A greater number of Americans lodged claims for joblessness last week. Even though the labor market remains generally robust, there are indications that it might be gradually cooling off.
Requests for unemployment benefits climbed by 13,000 to 231,000 in the week ending Nov. 11, as reported by the Labor Department on Thursday. This figure marks the highest in three months.
Applications for unemployment benefits are seen as an indication of the number of layoffs in a given week.
For almost two years, the Federal Reserve has been curbing the pace of the economy and labor market in an attempt to prevent the highest inflation in four decades. As part of this endeavor, the central bank has raised its benchmark rate 11 times since March 2022.
For months, it seemed that the Fed’s forceful measures had little impact, compelling companies to offer higher salaries to attract employees.
However, fissures could be appearing.
In total, about 1.87 million individuals were obtaining unemployment benefits in the week ending Nov. 4, approximately 32,000 more than the previous week and the highest in nearly two years. This marks the sixth consecutive week of claims increasing.
“Job expansion continues to be robust, and businesses have yet to commence significant downsizing,” stated Rubeela Farooqui, top U.S. economist at High Frequency Economics. “Nevertheless, data on ongoing claims suggest a slowdown in labor demand, which is what the Fed desires to observe.”

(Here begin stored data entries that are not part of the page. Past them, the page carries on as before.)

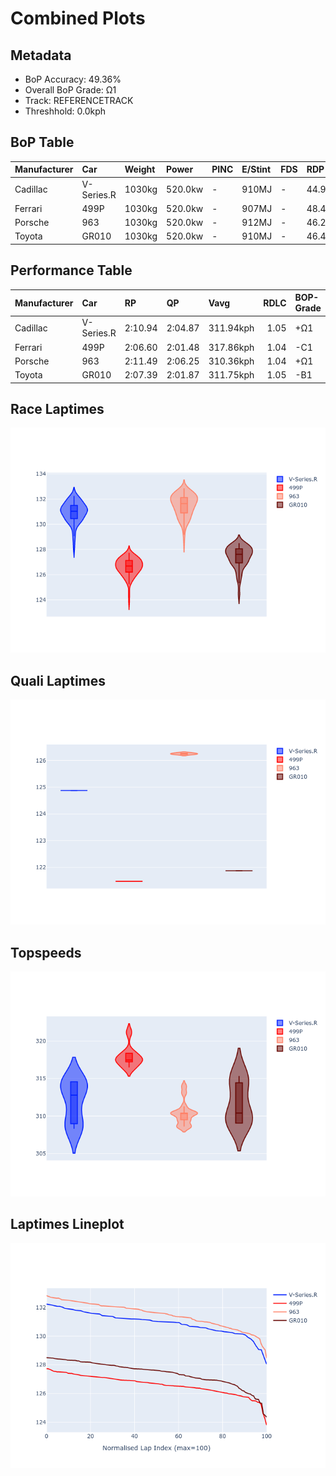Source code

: # Combined Plots

## Metadata

- BoP Accuracy: 49.36%
- Overall BoP Grade: Ω1
- Track: REFERENCETRACK
- Threshhold: 0.0kph

## BoP Table
| Manufacturer   | Car        | Weight   | Power   | PINC   | E/Stint   | FDS   | RDP    | QDP    | TDP   |
|:---------------|:-----------|:---------|:--------|:-------|:----------|:------|:-------|:-------|:------|
| Cadillac       | V-Series.R | 1030kg   | 520.0kw | -      | 910MJ     | -     | 44.92% | 25.00% | 7.98% |
| Ferrari        | 499P       | 1030kg   | 520.0kw | -      | 907MJ     | -     | 48.43% | 25.00% | 3.21% |
| Porsche        | 963        | 1030kg   | 520.0kw | -      | 912MJ     | -     | 46.26% | 50.00% | 7.18% |
| Toyota         | GR010      | 1030kg   | 520.0kw | -      | 910MJ     | -     | 46.44% | 50.00% | 3.26% |

## Performance Table
| Manufacturer   | Car        | RP      | QP      | Vavg      |   RDLC | BOP-Grade   | Match   |
|:---------------|:-----------|:--------|:--------|:----------|-------:|:------------|:--------|
| Cadillac       | V-Series.R | 2:10.94 | 2:04.87 | 311.94kph |   1.05 | +Ω1         | 20.24%  |
| Ferrari        | 499P       | 2:06.60 | 2:01.48 | 317.86kph |   1.04 | -C1         | 75.61%  |
| Porsche        | 963        | 2:11.49 | 2:06.25 | 310.36kph |   1.04 | +Ω1         | 11.80%  |
| Toyota         | GR010      | 2:07.39 | 2:01.87 | 311.75kph |   1.05 | -B1         | 89.78%  |

## Race Laptimes
![Race Laptimes](images/race_violin.png)

## Quali Laptimes
![Quali Laptimes](images/quali_violin.png)

## Topspeeds
![Topspeeds](images/topspeed_violin.png)

## Laptimes Lineplot
![Laptimes Lineplot](images/laptime_line.png)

Economists indicate that ongoing claims are escalating as many of those already unemployed are now encountering difficulties in finding work, signaling that the labor market is looser than in the post-pandemic era.
In October, U.S. employers decreased their hiring, adding a modest yet healthy 150,000 positions. This is merely the third instance in nearly three years that monthly job increases have dropped below $200,000. However, all three of these instances have occurred in the last five months.
“The claims data aligns with a job market that is cool enough to forestall rate hikes, yet robust enough to contemplate reducing rates in the near future,” remarked Nancy Vanden Houten, an economist at Oxford Economics. “The Fed is certainly heartened by recent inflation data, but needs to witness further deceleration in the labor market and wage growth to ensure that inflation is on a steady course back to 2%.”
Federal Reserve officials chose to leave the benchmark rate untouched at their most recent policy gathering. Although another hike before the year concludes has not been ruled out, recent data indicates that inflation continues to ease, a priority for Fed Chairman Jerome Powell.
The overall inflation did not increase from September to October, representing the first time that consumer prices collectively did not ascend from one month to the next in over a year. In comparison to a year earlier, prices climbed 3.2% in October, the smallest escalation since June, though still surpassing the Fed’s 2% inflation goal.
The four-week moving average of jobless claims applications, which smooths out some weekly volatility, increased by 7,750 to 220,250.